Reading data files with Polars using explicit schemas...
Trip data shape: (14776615, 14)
Trip fare shape: (14776615, 11)
Merging datasets...
Initial merged dataset: 14776615 rows

--- Task 1: Remove trips with invalid locations ---
Removed 295789 rows with invalid locations. Remaining: 14480826

--- Task 2: Remove trips with invalid amounts ---
Removed 0 rows with total_amount <= 0. Remaining: 14480826
Removed 0 rows with inconsistent amounts. Remaining: 14480826

--- Task 3: Remove trips with invalid time ---
Removed 10098 rows with pickup >= dropoff. Remaining: 14470728
Removed 13875 rows with invalid duration. Remaining: 14456853

--- Final Checks: Remove duplicate trips ---
Removed 0 duplicate trips. Remaining: 14456853

--- Summary of Data Cleaning ---
Initial count: 14776615
Final count: 14456853
Total removed: 319762 (2.16%)
Cleaned dataset saved to 'cleaned_taxi_data.parquet'


### Exercise 6

Compute the **total revenue** (total_amount) grouped by:
- Pick-up hour of the day (0–23)
- Passenger count (group >=6 into “6+”)

Create a heatmap where:
- X-axis = hour
- Y-axis = passenger count group
- Cell value = average revenue per trip

In [6]:
# Exercise 6: Average revenue heatmap by hour and passenger count (green theme, Bokeh version)

import polars as pl
import numpy as np
from bokeh.plotting import figure, show, output_notebook
from bokeh.models import ColumnDataSource, LinearColorMapper, ColorBar, BasicTicker, PrintfTickFormatter
from bokeh.palettes import Greens256

# 1. Read cleaned data
print("Reading cleaned taxi data...")
cleaned_df = pl.read_parquet("cleaned_taxi_data.parquet")
print(f"Shape of cleaned data: {cleaned_df.shape}")
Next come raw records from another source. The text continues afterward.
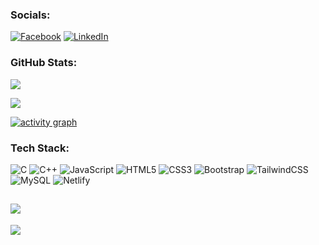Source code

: ### Socials:
[![Facebook](https://img.shields.io/badge/Facebook-%231877F2.svg?logo=Facebook&logoColor=white)](https://facebook.com/beinganik.87) [![LinkedIn](https://img.shields.io/badge/LinkedIn-%230077B5.svg?logo=linkedin&logoColor=white)](https://linkedin.com/in/anik-sarkar-nits) 

### GitHub Stats:
![](https://github-readme-stats.vercel.app/api?username=Anik-Sarkar-01&theme=gotham&hide_border=false&include_all_commits=false&count_private=false)<br/>

![](https://github-readme-streak-stats.herokuapp.com/?user=Anik-Sarkar-01&theme=gotham&hide_border=false)<br/>

[![activity graph](https://activity-graph.herokuapp.com/graph?username=Anik-Sarkar-01&theme=react-dark)](https://github.com/Anik-Sarkar-01/github-readme-activity-graph)

### Tech Stack:
![C](https://img.shields.io/badge/c-%2300599C.svg?style=flat&logo=c&logoColor=white) ![C++](https://img.shields.io/badge/c++-%2300599C.svg?style=flat&logo=c%2B%2B&logoColor=white) ![JavaScript](https://img.shields.io/badge/javascript-%23323330.svg?style=flat&logo=javascript&logoColor=%23F7DF1E) ![HTML5](https://img.shields.io/badge/html5-%23E34F26.svg?style=flat&logo=html5&logoColor=white) ![CSS3](https://img.shields.io/badge/css3-%231572B6.svg?style=flat&logo=css3&logoColor=white) ![Bootstrap](https://img.shields.io/badge/bootstrap-%23563D7C.svg?style=flat&logo=bootstrap&logoColor=white) ![TailwindCSS](https://img.shields.io/badge/tailwindcss-%2338B2AC.svg?style=flat&logo=tailwind-css&logoColor=white) ![MySQL](https://img.shields.io/badge/mysql-%2300f.svg?style=flat&logo=mysql&logoColor=white) ![Netlify](https://img.shields.io/badge/netlify-%23000000.svg?style=flat&logo=netlify&logoColor=#00C7B7)

![](https://github-readme-stats.vercel.app/api/top-langs/?username=Anik-Sarkar-01&theme=gotham&hide_border=false&include_all_commits=false&count_private=false&layout=compact)
---

[![](https://visitcount.itsvg.in/api?id=Anik-Sarkar-01&icon=7&color=12)](https://visitcount.itsvg.in)


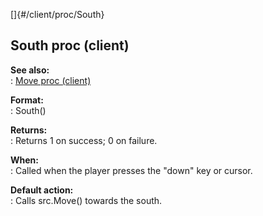 []{#/client/proc/South}    
## South proc (client)    
**See also:**    
:   [Move proc (client)](/ref/client/proc/Move/Move.md)    
<!-- -->    
**Format:**    
:   South()    
<!-- -->    
**Returns:**    
:   Returns 1 on success; 0 on failure.    
<!-- -->    
**When:**    
:   Called when the player presses the \"down\" key or cursor.    
<!-- -->    
**Default action:**    
:   Calls src.Move() towards the south.  
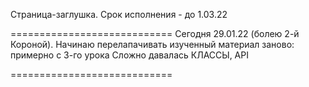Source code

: Страница-заглушка.
Срок исполнения - до 1.03.22 

============================
Сегодня 29.01.22 (болею 2-й Короной).
Начинаю перелапачивать изученный материал заново:
примерно с 3-го урока
Сложно давалась КЛАССЫ, API

============================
# 2. Convert pickup_datetime to Datetime and extract pickup hour as two-digit string
cleaned_df = cleaned_df.with_columns(
    pl.col("pickup_datetime").str.to_datetime().alias("pickup_datetime_parsed")
)
cleaned_df = cleaned_df.with_columns(
    pl.col("pickup_datetime_parsed").dt.hour().alias("pickup_hour_int")
)
cleaned_df = cleaned_df.with_columns(
    pl.col("pickup_hour_int").cast(pl.Utf8).str.zfill(2).alias("pickup_hour")
)

# 3. Create passenger count group (group >=6 as "6+")
cleaned_df = cleaned_df.with_columns(
    pl.when(pl.col("passenger_count") >= 6)
    .then(pl.lit("6+"))
    .otherwise(pl.col("passenger_count").cast(pl.Utf8))
    .alias("passenger_group")
)

# 4. Filter valid data (passenger_count > 0 and not null)
valid_data = cleaned_df.filter(
    pl.col("passenger_count").is_not_null() & 
    (pl.col("passenger_count") > 0)
)

# 5. Group by hour and passenger group, calculate mean revenue
revenue_stats = valid_data.group_by(
    "pickup_hour", "passenger_group"
).agg(
    pl.col("total_amount").mean().alias("avg_revenue_per_trip")
)

# 6. Ensure all hour x passenger_group combinations are present
hours = [f"{h:02d}" for h in range(24)]
passenger_groups = ["1", "2", "3", "4", "5", "6+"]
all_combinations = pl.DataFrame({
    "pickup_hour": np.repeat(hours, len(passenger_groups)),
    "passenger_group": passenger_groups * len(hours)
})

complete_data = all_combinations.join(
    revenue_stats, on=["pickup_hour", "passenger_group"], how="left"
).with_columns([
    pl.col("avg_revenue_per_trip").fill_null(0)
])

# 7. Prepare data for Bokeh
data = {
    "pickup_hour": [],
    "passenger_group": [],
    "avg_revenue_per_trip": []
}
for row in complete_data.iter_rows(named=True):
    data["pickup_hour"].append(row["pickup_hour"])
    data["passenger_group"].append(row["passenger_group"])
    data["avg_revenue_per_trip"].append(row["avg_revenue_per_trip"])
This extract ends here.